Sorry to bother again. I have other questions about the training. How many cards did you use during training and how long is the training time for the two stages?

We use approximately 665K number of training samples, and two or three days are consumed for each training step with 6 x A6000.

Answer 19 · 2024-05-22T12:32:27.000Z

Dear author, thanks a lot for your help! I have another question.
In the inference code, you make prompt with:
"prompt = " [UNUSED_TOKEN_146]user\n" + prompt + "[UNUSED_TOKEN_145]\n[UNUSED_TOKEN_146]assistant\n""
Seems a little different with llava. In training, did the prompt processing in the same way with that in inference?

Answer 20 · 2024-05-22T20:23:25.000Z

Dear author, thanks a lot for your help! I have another question. In the inference code, you make prompt with: "prompt = " [UNUSED_TOKEN_146]user\n" + prompt + "[UNUSED_TOKEN_145]\n[UNUSED_TOKEN_146]assistant\n"" Seems a little different with llava. In training, did the prompt processing in the same way with that in inference?

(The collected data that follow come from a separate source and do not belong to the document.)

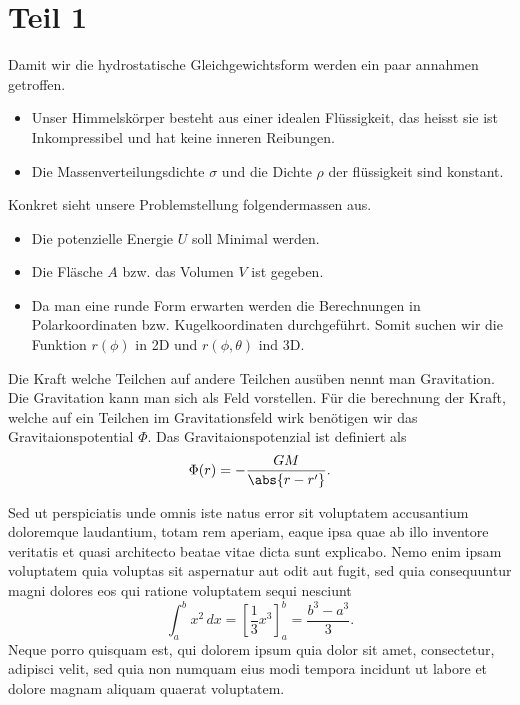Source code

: %
%
%
%
\section{Teil 1
\label{planet:section:teil1}}
Damit wir die hydrostatische Gleichgewichtsform werden ein paar annahmen getroffen.
\begin{itemize}
	\item Unser Himmelskörper besteht aus einer idealen Flüssigkeit, das heisst sie ist Inkompressibel und hat keine inneren Reibungen.
	\item Die Massenverteilungsdichte \(\sigma\) und die Dichte \(\rho\) der flüssigkeit sind konstant.	
\end{itemize}

Konkret sieht unsere Problemstellung folgendermassen aus.
\begin{itemize}
	\item Die potenzielle Energie \(U\) soll Minimal werden.
	\item Die Fläsche \(A\) bzw. das Volumen \(V\) ist gegeben.
	\item Da man eine runde Form erwarten werden die Berechnungen in Polarkoordinaten bzw. Kugelkoordinaten durchgeführt. Somit suchen wir die Funktion \(r(\phi)\) in 2D und \(r(\phi,\theta)\) ind 3D.
\end{itemize}

Die Kraft welche Teilchen auf andere Teilchen ausüben nennt man Gravitation.
Die Gravitation kann man sich als Feld vorstellen.
Für die berechnung der Kraft, welche auf ein Teilchen im Gravitationsfeld wirk benötigen wir das Gravitaionspotential \(\Phi\).
Das Gravitaionspotenzial ist definiert als
\begin{equation}
	\Phi(r) = -\frac{GM}{\abs{r-r'}}.
\end{equation}


Sed ut perspiciatis unde omnis iste natus error sit voluptatem
accusantium doloremque laudantium, totam rem aperiam, eaque ipsa
quae ab illo inventore veritatis et quasi architecto beatae vitae
dicta sunt explicabo.
Nemo enim ipsam voluptatem quia voluptas sit aspernatur aut odit
aut fugit, sed quia consequuntur magni dolores eos qui ratione
voluptatem sequi nesciunt
\begin{equation}
\int_a^b x^2\, dx
=
\left[ \frac13 x^3 \right]_a^b
=
\frac{b^3-a^3}3.
\label{planet:equation1}
\end{equation}
Neque porro quisquam est, qui dolorem ipsum quia dolor sit amet,
consectetur, adipisci velit, sed quia non numquam eius modi tempora
incidunt ut labore et dolore magnam aliquam quaerat voluptatem.

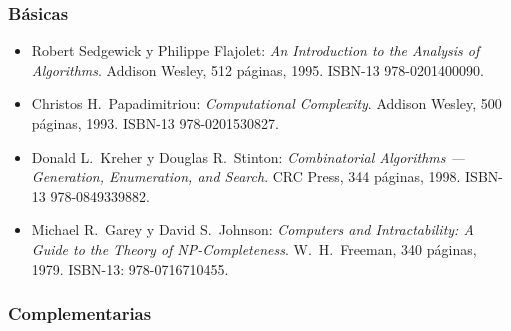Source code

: \documentclass[10 pt]{article}
\begin{document}
\subsubsection{B\'{a}sicas}

 \begin{itemize}[itemsep=0em]

 \item Robert {\sc Sedgewick} y Philippe {\sc Flajolet}: {\em An                                                                                                          
     Introduction to the Analysis of Algorithms}. Addison Wesley, 512
   p\'{a}ginas, 1995. ISBN-13 978-0201400090.

 \item Christos H.\ {\sc Papadimitriou}: {\em Computational                                                                                                               
     Complexity}. Addison Wesley, 500 p\'{a}ginas, 1993. ISBN-13
   978-0201530827.

 \item Donald L.\ {\sc Kreher} y Douglas R.\ {\sc Stinton}: {\em                                                                                                          
     Combinatorial Algorithms --- Generation, Enumeration, and                                                                                                            
     Search}. CRC Press, 344 p\'{a}ginas, 1998. ISBN-13 978-0849339882.


 \item Michael R.\ {\sc Garey} y David S.\ {\sc Johnson}: {\em                                                                                                            
     Computers and Intractability: A Guide to the Theory of                                                                                                               
     NP-Completeness}. W.\ H.\ Freeman, 340 p\'{a}ginas, 1979. ISBN-13:
   978-0716710455.   
\end{itemize}

\subsubsection{Complementarias}
\end{document}
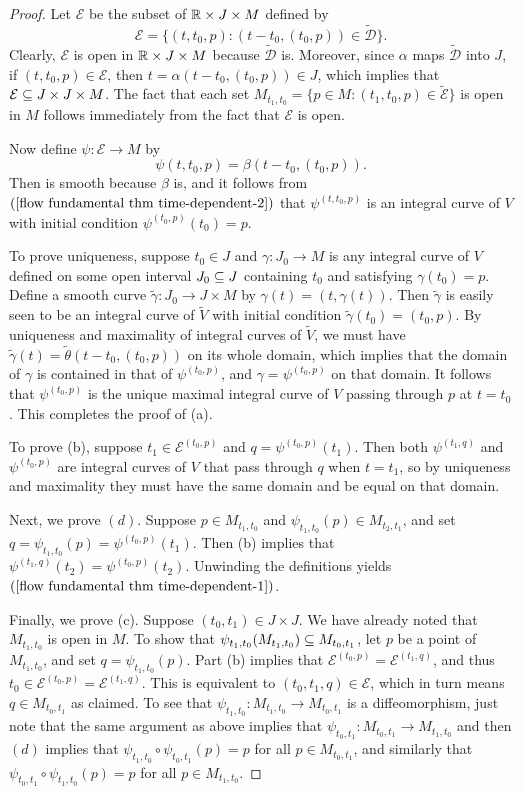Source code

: \begin{proof}
Let $\mathcal{E}$ be the subset of $\mathbb{R}\times J\times M$ defined by
\[\mathcal{E}=\{(t,t_0,p):(t-t_0,(t_0,p))\in\widetilde{\mathcal{D}}\}.\]
Clearly, $\mathcal{E}$ is open in $\mathbb{R}\times J\times M$ because $\widetilde{\mathcal{D}}$ is. Moreover, since $\alpha$ maps $\widetilde{\mathcal{D}}$ into $J$, if $(t,t_0,p)\in\mathcal{E}$, then $t=\alpha(t-t_0,(t_0,p))\in J$, which implies that $\mathcal{E}\subseteq J\times J\times M$. The fact that each set $M_{t_1,t_0}=\{p\in M:(t_1,t_0,p)\in\widetilde{\mathcal{E}}\}$ is open in $M$ follows immediately from the fact that $\mathcal{E}$ is open.\par
Now define $\psi:\mathcal{E}\to M$ by
\[\psi(t,t_0,p)=\beta(t-t_0,(t_0,p)).\]
Then is smooth because $\beta$ is, and it follows from $(\ref{flow fundamental thm time-dependent-2})$ that $\psi^{(t,t_0,p)}$ is an integral curve of $V$ with initial condition $\psi^{(t_0,p)}(t_0)=p$.\par
To prove uniqueness, suppose $t_0\in J$ and $\gamma:J_0\to M$ is any integral curve of $V$ defined on some open interval $J_0\subseteq J$ containing $t_0$ and satisfying $\gamma(t_0)=p$. Define a smooth curve $\widetilde{\gamma}:J_0\to J\times M$ by $\gamma(t)=(t,\gamma(t))$. Then $\widetilde{\gamma}$ is easily seen to be an integral curve of $\widetilde{V}$ with initial condition $\widetilde{\gamma}(t_0)=(t_0,p)$. By uniqueness and maximality of integral curves of $\widetilde{V}$, we must have $\widetilde{\gamma}(t)=\widetilde{\theta}(t-t_0,(t_0,p))$ on its whole domain, which implies that the domain of $\gamma$ is contained in that of $\psi^{(t_0,p)}$, and $\gamma=\psi^{(t_0,p)}$ on that domain. It follows that $\psi^{(t_0,p)}$ is the unique maximal integral curve of $V$ passing through $p$ at $t =t_0$. This completes the proof of (a).\par
To prove (b), suppose $t_1\in\mathcal{E}^{(t_0,p)}$ and $q=\psi^{(t_0,p)}(t_1)$. Then both $\psi^{(t_1,q)}$ and $\psi^{(t_0,p)}$ are integral curves of $V$ that pass through $q$ when $t=t_1$, so by uniqueness and maximality they must have the same domain and be equal on that domain.\par
Next, we prove $(d)$. Suppose $p\in M_{t_1,t_0}$ and $\psi_{t_1,t_0}(p)\in M_{t_2,t_1}$, and set $q=\psi_{t_1,t_0}(p)=\psi^{(t_0,p)}(t_1)$. Then (b) implies that $\psi^{(t_1,q)}(t_2)=\psi^{(t_0,p)}(t_2)$. Unwinding the definitions yields $(\ref{flow fundamental thm time-dependent-1})$.\par
Finally, we prove (c). Suppose $(t_0,t_1)\in J\times J$. We have already noted that $M_{t_1,t_0}$ is open in $M$. To show that $\psi_{t_1,t_0}(M_{t_1,t_0})\subseteq M_{t_0,t_1}$, let $p$ be a point of $M_{t_1,t_0}$, and set $q=\psi_{t_1,t_0}(p)$. Part (b) implies that $\mathcal{E}^{(t_0,p)}=\mathcal{E}^{(t_1,q)}$, and thus $t_0\in\mathcal{E}^{(t_0,p)}=\mathcal{E}^{(t_1,q)}$. This is equivalent to $(t_0,t_1,q)\in\mathcal{E}$, which in turn means $q\in M_{t_0,t_1}$ as claimed. To see that $\psi_{t_1,t_0}:M_{t_1,t_0}\to M_{t_0,t_1}$ is a diffeomorphism, just note that the same argument as above implies that $\psi_{t_0,t_1}:M_{t_0,t_1}\to M_{t_1,t_0}$ and then $(d)$ implies that $\psi_{t_1,t_0}\circ\psi_{t_0,t_1}(p)=p$ for all $p\in M_{t_0,t_1}$, and similarly that $\psi_{t_0,t_1}\circ\psi_{t_1,t_0}(p)=p$ for all $p\in M_{t_1,t_0}$.

\end{proof}
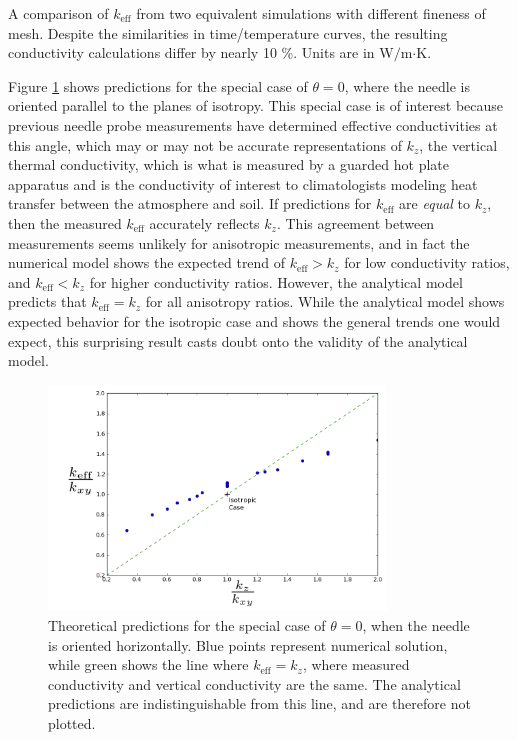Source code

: \begin{table}[h]
\centering

\caption{A comparison of \(k_{\textrm{eff}}\) from two equivalent simulations 
with different fineness of mesh. Despite the similarities in time/temperature
curves, the resulting  conductivity calculations differ by nearly 10 \%. Units are in W\(/\)m\(\cdot\)K.}
\label{tab:conv_kvals}
\end{table}

Figure \ref{fig:angle0} shows predictions for the special case of
\(\theta = 0 \), where the needle is oriented parallel to the planes of isotropy.
This special case is of interest because previous needle probe measurements have
determined effective conductivities at this angle, which may or may not be
accurate representations of \(k_z\), the vertical thermal conductivity, which is
what is measured by a guarded hot plate apparatus and is the conductivity
of interest to climatologists modeling heat transfer between the atmosphere and
soil. If predictions for \(k_{\textrm{eff}}\) are \emph{equal} to \(k_z\), then
the measured \(k_{\textrm{eff}}\) accurately reflects \(k_z\). This agreement
between measurements seems unlikely for anisotropic measurements, and in fact 
the numerical model shows the expected trend of \(k_{\textrm{eff}} > k_z\) for
low conductivity ratios, and \(k_{\textrm{eff}} < k_z\) for higher conductivity
ratios. However, the analytical model predicts that \(k_{\textrm{eff}} = k_z\)
for all anisotropy ratios. While the analytical model shows expected behavior
for the isotropic case and shows the general trends one would expect, this
surprising result casts doubt onto the validity of the analytical model.

\begin{figure}[h]
\centering
\includegraphics[width=0.8\textwidth]{fig/angle_0.png}
\caption{Theoretical predictions for the special case of \(\theta = 0 \),
when the needle is oriented horizontally. Blue points represent numerical solution, while green shows the line where \(k_{\textrm{eff}} = k_z\), where measured conductivity and vertical conductivity are the same. The analytical predictions are indistinguishable from this line, and are therefore not plotted.}
\label{fig:angle0}
\end{figure}


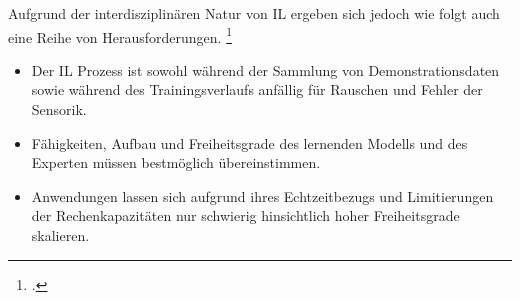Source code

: Aufgrund der interdisziplinären Natur von IL ergeben sich jedoch wie folgt auch eine Reihe von Herausforderungen. \footcite[Vgl.][S. 4f.]{Hussein.2017}
\begin{itemize}
    \item Der IL Prozess ist sowohl während der Sammlung von Demonstrationsdaten sowie während des Trainingsverlaufs anfällig für Rauschen und Fehler der Sensorik.
    \item Fähigkeiten, Aufbau und Freiheitsgrade des lernenden Modells und des Experten müssen bestmöglich übereinstimmen.
    \item Anwendungen lassen sich aufgrund ihres Echtzeitbezugs und Limitierungen der Rechenkapazitäten nur schwierig hinsichtlich hoher Freiheitsgrade skalieren.
\end{itemize}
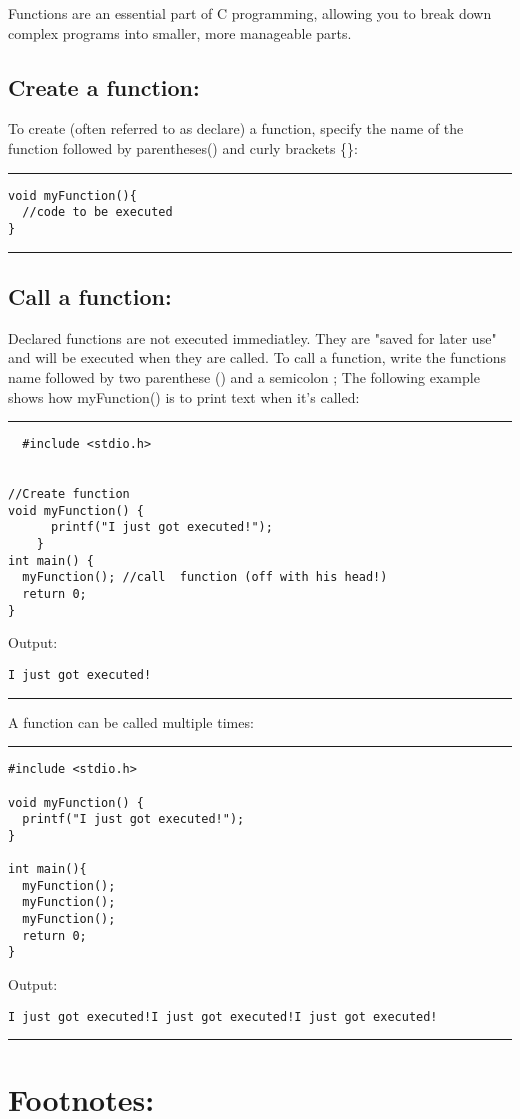 \documentclass[a4paper]{article}
\begin{document}
Functions are an essential part of C programming, allowing you to break down
complex programs into smaller, more manageable parts.

\subsection{Create a function:}
\label{sec:orgf00ad71}
To create (often referred to as declare) a function, specify the name of the
function followed by parentheses() and curly brackets \{\}:

\noindent\rule{\textwidth}{0.5pt}
\begin{verbatim}
void myFunction(){
  //code to be executed
}
\end{verbatim}

\noindent\rule{\textwidth}{0.5pt}
\subsection{Call a function:}
\label{sec:org4170ee0}
Declared functions are not executed immediatley. They are "saved for later use"
and will be executed when they are called.
To call a function, write the functions name followed by two parenthese () and a
semicolon ;
The following example shows how myFunction() is to print text when it's called:

\noindent\rule{\textwidth}{0.5pt}
\begin{verbatim}
  #include <stdio.h>


//Create function
void myFunction() {
      printf("I just got executed!");
    }
int main() {
  myFunction(); //call  function (off with his head!)
  return 0;
}  

\end{verbatim}
Output:
\begin{verbatim}
I just got executed!
\end{verbatim}

\noindent\rule{\textwidth}{0.5pt}
A function can be called multiple times:

\noindent\rule{\textwidth}{0.5pt}
\begin{verbatim}
#include <stdio.h>

void myFunction() {
  printf("I just got executed!");
}

int main(){
  myFunction();
  myFunction();
  myFunction();
  return 0;
}
\end{verbatim}
Output:
\begin{verbatim}
I just got executed!I just got executed!I just got executed!
\end{verbatim}

\noindent\rule{\textwidth}{0.5pt}



























\clearpage
\section{Footnotes:}
\label{sec:org9fc499c}
\end{document}
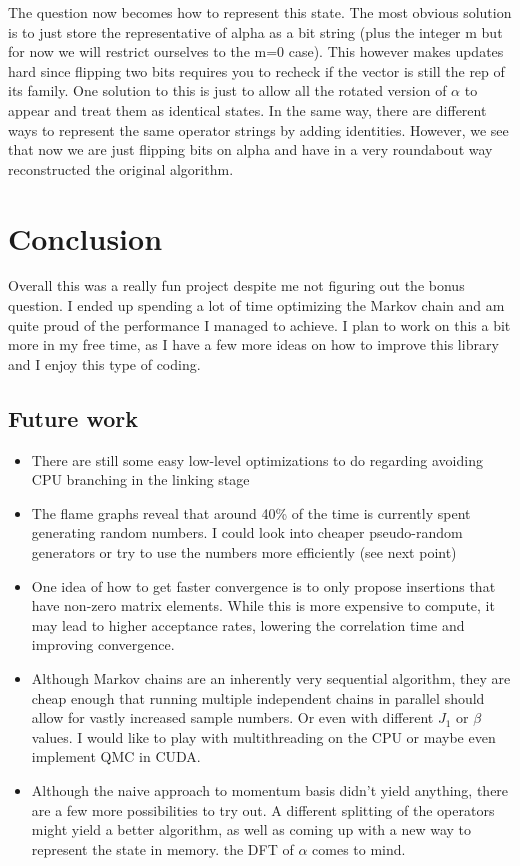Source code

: \documentclass[ngerman]{scrartcl}
\begin{document}
The question now becomes how to represent this state. The most obvious solution is to just store the representative of alpha as a bit string (plus the integer m but for now we will restrict ourselves to the m=0 case). This however makes updates hard since flipping two bits requires you to recheck if the vector is still the rep of its family. One solution to this is just to allow all the rotated version of $\alpha$ to appear and treat them as identical states. In the same way, there are different ways to represent the same operator strings by adding identities. However, we see that now we are just flipping bits on alpha and have in a very roundabout way reconstructed the original algorithm.
\section*{Conclusion}
Overall this was a really fun project despite me not figuring out the bonus question. I ended up spending a lot of time optimizing the Markov chain and am quite proud of the performance I managed to achieve. I plan to work on this a bit more in my free time, as I have a few more ideas on how to improve this library and I enjoy this type of coding.
\subsection*{Future work}
\begin{itemize}
  \item There are still some easy low-level optimizations to do regarding avoiding CPU branching in the linking stage
  \item The flame graphs reveal that around 40\% of the time is currently spent generating random numbers. I could look into cheaper pseudo-random generators or try to use the numbers more efficiently (see next point)
  \item One idea of how to get faster convergence is to only propose insertions that have non-zero matrix elements. While this is more expensive to compute, it may lead to higher acceptance rates, lowering the correlation time and improving convergence.
  \item Although Markov chains are an inherently very sequential algorithm, they are cheap enough that running multiple independent chains in parallel should allow for vastly increased sample numbers. Or even with different $J_1$ or $\beta$ values. I would like to play with multithreading on the CPU or maybe even implement QMC in CUDA.
  \item Although the naive approach to momentum basis didn't yield anything, there are a few more possibilities to try out. A different splitting of the operators might yield a better algorithm, as well as coming up with a new way to represent the state in memory. the DFT of $\alpha$ comes to mind.
\end{itemize}
\end{document}
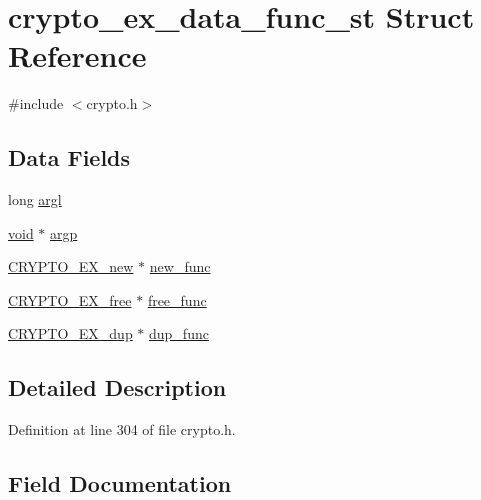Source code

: \hypertarget{structcrypto__ex__data__func__st}{}\section{crypto\+\_\+ex\+\_\+data\+\_\+func\+\_\+st Struct Reference}
\label{structcrypto__ex__data__func__st}


{\ttfamily \#include $<$crypto.\+h$>$}

\subsection*{Data Fields}
\begin{DoxyCompactItemize}
\item 
long \hyperlink{structcrypto__ex__data__func__st_acda556f584eb602930100492bfdfdb21}{argl}
\item 
\hyperlink{hw__4758__cca_8h_afad4d591c7931ff6dc5bf69c76c96aa0}{void} $\ast$ \hyperlink{structcrypto__ex__data__func__st_a6a694c02585dd6b120dbede16204ca29}{argp}
\item 
\hyperlink{include_2openssl_2ossl__typ_8h_a524acd717ae812f604e3027f8255d0ba}{C\+R\+Y\+P\+T\+O\+\_\+\+E\+X\+\_\+new} $\ast$ \hyperlink{structcrypto__ex__data__func__st_a382cb2e6f556306a0f98d15f46593d36}{new\+\_\+func}
\item 
\hyperlink{include_2openssl_2ossl__typ_8h_a723f84d260fce598230a3cdd45885246}{C\+R\+Y\+P\+T\+O\+\_\+\+E\+X\+\_\+free} $\ast$ \hyperlink{structcrypto__ex__data__func__st_acf30973d0269f403cb184e4692cd7315}{free\+\_\+func}
\item 
\hyperlink{include_2openssl_2ossl__typ_8h_a1235777e2310295c33f29a5f06e40682}{C\+R\+Y\+P\+T\+O\+\_\+\+E\+X\+\_\+dup} $\ast$ \hyperlink{structcrypto__ex__data__func__st_a430779382e5b3a9d7c4e9f6f6bb76bf9}{dup\+\_\+func}
\end{DoxyCompactItemize}


\subsection{Detailed Description}


Definition at line 304 of file crypto.\+h.



\subsection{Field Documentation}
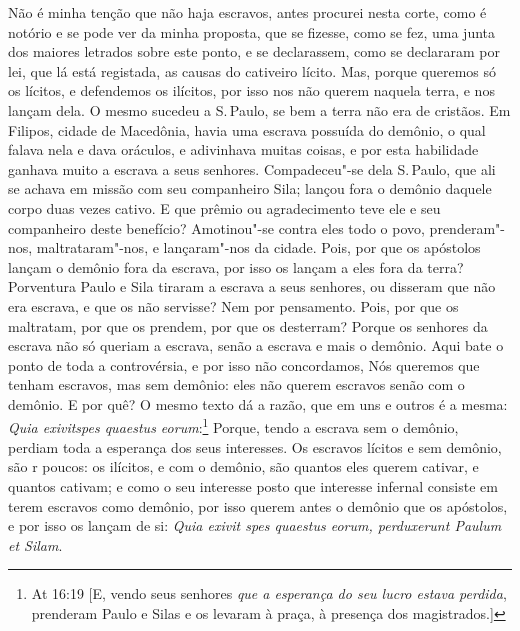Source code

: Não é minha tenção que não haja escravos, antes procurei nesta corte,
como é notório e se pode ver da minha proposta, que se fizesse, como se
fez, uma junta dos maiores letrados sobre este ponto, e se declarassem,
como se declararam por lei, que lá está
registada, as causas do cativeiro lícito. Mas, porque queremos só os
lícitos, e defendemos os ilícitos, por isso nos não querem naquela
terra, e nos lançam dela. O mesmo sucedeu a S.\,Paulo, se bem a terra não
era de cristãos. Em Filipos, cidade de Macedônia, havia uma escrava
possuída do demônio, o qual falava nela e dava oráculos, e adivinhava
muitas coisas, e por esta habilidade ganhava muito a escrava a seus
senhores. Compadeceu"-se dela S.\,Paulo, que ali se achava em missão com
seu companheiro Sila; lançou fora o demônio daquele corpo duas vezes
cativo. E que prêmio ou agradecimento teve ele e seu companheiro deste
benefício? Amotinou"-se contra eles todo o povo, prenderam"-nos,
maltrataram"-nos, e lançaram"-nos da cidade. Pois, por que os apóstolos
lançam o demônio fora da escrava, por isso os lançam a eles fora da
terra? Porventura Paulo e Sila tiraram a escrava a seus senhores, ou
disseram que não era escrava, e que os não servisse? Nem por pensamento.
Pois, por que os maltratam, por que os prendem, por que os desterram?
Porque os senhores da escrava não só queriam a escrava, senão a escrava
e mais o demônio. Aqui bate o ponto de toda a controvérsia, e por isso
não concordamos, Nós queremos que tenham escravos, mas sem demônio: eles
não querem escravos senão com o demônio. E por quê? O mesmo texto dá a
razão, que em uns e outros é a mesma: \emph{Quia exivitspes quaestus
eorum}:\footnote{At 16:19 [E, vendo seus senhores \emph{que a esperança do seu lucro estava perdida}, prenderam Paulo e Silas e os levaram à praça, à presença dos magistrados.]} Porque, tendo a escrava sem o demônio, perdiam toda
a esperança dos seus interesses. Os escravos lícitos e sem demônio, são
r poucos: os ilícitos, e com o demônio, são quantos eles querem cativar,
e quantos cativam; e como o seu interesse posto que interesse infernal
consiste em terem escravos como demônio, por isso querem antes o demônio
que os apóstolos, e por isso os lançam de si: \emph{Quia exivit spes
quaestus eorum, perduxerunt Paulum et Silam}.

The input prompt is important to conduct instruction tuning and it is really dependent with language model. However, the prompt in inference might not be too sensitive to generate desired answers.

Answer 21 · 2024-05-23T09:17:46.000Z

mportant to conduct instruction tuning and it is really dependent with language model. However, the prompt in inference might not be too sensitive to generate desired answers.

Thanks a lot for your kind reply! That's very useful.
So, in training, you changed the system prompt to ""AI assistant should give helpful and detailed answers to user after fully understanding an image.",and keep the left setting of conversation in the same way with Llava?

Answer 22 · 2024-05-23T11:39:59.000Z

mportant to conduct instruction tuning and it is really dependent with language model. However, the prompt in inference might not be too sensitive to generate desired answers.

Thanks a lot for your kind reply! That's very useful. So, in training, you changed the system prompt to ""AI assistant should give helpful and detailed answers to user after fully understanding an image.",and keep the left setting of conversation in the same way with Llava?

Yes. As I experienced, however, whatever content of system prompt conversation did not affect the performances well. It is just a format

Answer 23 · 2024-05-24T03:31:08.000Z

nversation did not affect the performances well. It is just a format

It is quite reasonable. I am troubled by reproducing a training code.
In inference, the cv models seems not so fast, it requires several seconds to run all the cv models for one image. How did you reach a high speed in training?
By the way, is your training code based on LLava or InternLM or InternLM-X-Composer?